Когда мы переехали сюда в 1976 году, место сильно обезлюдело и стало цивильным, но какое-то напряжение устойчиво витало в воздухе при переходе площади на пути к метро «Китай-город». Приходилось резко ускорять шаг и как можно быстрее «нырять» в Подколокольный переулок. Видимо, сгусток поломанных человеческих судеб намертво въелся в камни наклонившегося в сторону Солянки, уже пустынного в «брежневское» время пространства. Помню, своими ощущениями от Хитровки я поделился со священником Петропавловского храма, с которым я часто раскланивался в переулке, и он со мной согласился. Но путь к метро еще был достаточно оживленным. Рядом же находились и совсем глухие места вроде Подкопаевского переулка – абсолютно заброшенного царства собак, от которых шарахались редкие богомолки. Туда мы старались не ходить без надобности.
Жить на Хитровке было интересно. Казалось, машина времени перенесла меня из времени, которое сегодня называют «годами застоя», в антураж героев Чехова.
Наш дом со стороны переулка был двухэтажным, а со двора – трехэтажным. Наш балкон на третьем этаже выходил во двор совсем рядом с колокольней – казалось, что до нее можно достать рукой. Звонарем там работала пожилая женщина, которая звонила очень музыкально и как-то проникновенно. Ко мне она относилась уважительно – возможно, потому что в те годы я уже носил бороду таких же размеров, как и у мужчин, что служили в ее храме. Летом она уезжала к родственникам в деревню и колокола начинали звучать из рук вон плохо.
Ниже по склону небольшого, но крутого оврага, идущего к Солянке, все было застроено бесконечными деревянными флигельками, сенями и крылечками, бессистемно возводившимися в конце XIX – начале XX века. Такие «сараюшки», ни на деревню, ни на город не похожие, любил изображать московский гравер-самоучка Иван Павлов. Во дворе нашего дома моя супруга – художник Алёна Дергилёва, активно работавшая в тот период в офорте, – выполнила несколько характерных композиций, считающихся сегодня одними из лучших по старой Москве.

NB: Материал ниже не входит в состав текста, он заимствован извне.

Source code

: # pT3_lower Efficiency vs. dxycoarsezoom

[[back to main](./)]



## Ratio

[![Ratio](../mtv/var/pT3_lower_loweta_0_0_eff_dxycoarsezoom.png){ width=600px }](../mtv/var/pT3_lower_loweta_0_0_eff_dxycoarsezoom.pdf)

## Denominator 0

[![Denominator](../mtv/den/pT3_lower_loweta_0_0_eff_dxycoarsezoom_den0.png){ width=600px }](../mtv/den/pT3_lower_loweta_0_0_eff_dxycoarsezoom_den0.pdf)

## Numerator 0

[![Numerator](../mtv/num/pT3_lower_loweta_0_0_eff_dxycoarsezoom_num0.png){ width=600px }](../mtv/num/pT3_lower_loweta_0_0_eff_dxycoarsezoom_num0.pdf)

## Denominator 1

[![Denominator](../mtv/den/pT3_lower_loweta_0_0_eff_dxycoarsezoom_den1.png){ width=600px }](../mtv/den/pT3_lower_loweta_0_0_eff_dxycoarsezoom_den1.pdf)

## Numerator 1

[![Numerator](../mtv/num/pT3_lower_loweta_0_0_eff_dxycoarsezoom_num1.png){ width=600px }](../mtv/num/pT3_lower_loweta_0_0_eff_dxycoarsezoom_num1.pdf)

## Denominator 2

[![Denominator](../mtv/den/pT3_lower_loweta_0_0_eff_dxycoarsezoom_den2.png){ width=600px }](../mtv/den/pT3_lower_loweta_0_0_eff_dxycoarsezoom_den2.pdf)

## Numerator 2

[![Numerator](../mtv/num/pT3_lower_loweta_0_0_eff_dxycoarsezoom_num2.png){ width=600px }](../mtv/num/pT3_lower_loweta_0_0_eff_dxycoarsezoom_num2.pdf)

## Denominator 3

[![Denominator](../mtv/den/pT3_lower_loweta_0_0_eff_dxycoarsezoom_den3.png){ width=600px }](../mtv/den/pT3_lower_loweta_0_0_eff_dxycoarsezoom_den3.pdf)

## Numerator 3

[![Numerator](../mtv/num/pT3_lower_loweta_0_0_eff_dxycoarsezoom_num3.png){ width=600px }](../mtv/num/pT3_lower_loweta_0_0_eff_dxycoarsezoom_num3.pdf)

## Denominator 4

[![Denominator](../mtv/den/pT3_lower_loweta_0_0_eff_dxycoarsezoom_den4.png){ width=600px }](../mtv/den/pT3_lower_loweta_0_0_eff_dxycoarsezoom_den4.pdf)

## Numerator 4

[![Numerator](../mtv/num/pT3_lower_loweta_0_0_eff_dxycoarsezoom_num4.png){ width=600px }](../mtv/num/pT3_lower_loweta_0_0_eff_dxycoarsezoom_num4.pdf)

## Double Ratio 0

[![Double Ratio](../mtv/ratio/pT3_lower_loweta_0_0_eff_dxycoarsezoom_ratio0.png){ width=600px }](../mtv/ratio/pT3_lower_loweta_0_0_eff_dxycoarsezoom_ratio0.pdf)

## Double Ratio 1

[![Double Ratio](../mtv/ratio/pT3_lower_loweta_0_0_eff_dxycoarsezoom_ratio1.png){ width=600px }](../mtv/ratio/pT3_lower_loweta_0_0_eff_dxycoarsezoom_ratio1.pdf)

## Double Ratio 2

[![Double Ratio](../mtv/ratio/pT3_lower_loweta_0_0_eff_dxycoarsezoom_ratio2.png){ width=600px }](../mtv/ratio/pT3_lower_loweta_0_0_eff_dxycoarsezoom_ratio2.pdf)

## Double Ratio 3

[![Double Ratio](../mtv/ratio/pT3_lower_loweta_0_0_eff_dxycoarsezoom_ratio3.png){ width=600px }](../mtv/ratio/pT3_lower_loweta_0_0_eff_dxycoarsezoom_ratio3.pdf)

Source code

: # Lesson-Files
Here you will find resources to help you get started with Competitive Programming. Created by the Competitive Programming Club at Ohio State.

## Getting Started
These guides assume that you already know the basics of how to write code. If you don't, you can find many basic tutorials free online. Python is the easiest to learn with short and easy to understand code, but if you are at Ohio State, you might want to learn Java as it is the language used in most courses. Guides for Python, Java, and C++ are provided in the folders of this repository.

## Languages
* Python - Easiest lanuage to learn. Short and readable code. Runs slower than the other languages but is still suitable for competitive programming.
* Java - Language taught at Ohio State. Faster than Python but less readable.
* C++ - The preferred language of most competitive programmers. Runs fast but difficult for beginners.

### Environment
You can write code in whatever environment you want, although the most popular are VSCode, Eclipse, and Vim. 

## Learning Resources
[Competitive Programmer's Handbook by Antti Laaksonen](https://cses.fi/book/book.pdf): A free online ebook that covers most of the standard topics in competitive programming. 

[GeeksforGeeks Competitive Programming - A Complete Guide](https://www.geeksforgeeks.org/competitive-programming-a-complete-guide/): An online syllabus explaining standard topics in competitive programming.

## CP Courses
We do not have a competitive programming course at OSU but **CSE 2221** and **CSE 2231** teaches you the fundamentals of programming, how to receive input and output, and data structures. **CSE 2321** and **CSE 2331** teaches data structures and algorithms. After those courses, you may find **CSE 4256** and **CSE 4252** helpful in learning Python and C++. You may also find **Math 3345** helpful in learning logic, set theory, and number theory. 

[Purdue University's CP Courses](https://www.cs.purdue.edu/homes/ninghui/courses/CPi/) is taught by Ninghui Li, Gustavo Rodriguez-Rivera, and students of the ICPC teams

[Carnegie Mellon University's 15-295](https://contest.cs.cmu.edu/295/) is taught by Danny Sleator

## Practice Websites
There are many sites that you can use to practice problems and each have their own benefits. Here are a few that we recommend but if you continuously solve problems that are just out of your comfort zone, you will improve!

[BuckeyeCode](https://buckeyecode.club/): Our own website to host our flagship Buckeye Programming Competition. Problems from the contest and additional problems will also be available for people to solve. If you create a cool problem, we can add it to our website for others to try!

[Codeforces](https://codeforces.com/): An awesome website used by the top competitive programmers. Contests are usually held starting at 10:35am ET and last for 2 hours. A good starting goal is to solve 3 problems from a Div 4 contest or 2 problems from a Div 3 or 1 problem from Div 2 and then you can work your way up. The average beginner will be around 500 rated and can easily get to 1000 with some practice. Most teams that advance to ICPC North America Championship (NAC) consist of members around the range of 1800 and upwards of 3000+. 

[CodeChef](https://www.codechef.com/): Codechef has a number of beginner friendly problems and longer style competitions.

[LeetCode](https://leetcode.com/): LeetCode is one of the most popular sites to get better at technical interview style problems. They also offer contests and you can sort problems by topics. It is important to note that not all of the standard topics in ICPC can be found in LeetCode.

В этом же овраге росли огромные деревья, густо заселенные воронами. Они жили здесь всегда. Вороны были настолько большими и умными, что дети, завидя их, переходили на шепот. Мы выставляли на балкон коляску со спящим сыном Петей, и однажды я застал на кованых перилах огромного ворона, рассматривающего ребенка. Ворон лениво оттолкнулся от перил и как бы нехотя улетел. Позже меня успокоили местные старушки, что здешние вороны никогда не нападают на детей. Помню в нашей довольно большой кухне огромную чугунную ванну на ножках в виде львиных лап. Сын до трех лет свободно плавал в ней, и его подкармливали, не вставая из-за стола. Ванну кто-то затащил в квартиру сразу же после постройки дома – убежденным сторонникам коммунистической партии образца второй половины двадцатых годов она была не положена.
Когда сын немного подрос, они с другом Пашей повадились в церковную сторожку за водой для своих забав. Служки было хотели отругать шалунов, но, узнав, как их зовут, посчитали их брызганье водой хорошим знаменьем и разрешили им забегать когда захочется.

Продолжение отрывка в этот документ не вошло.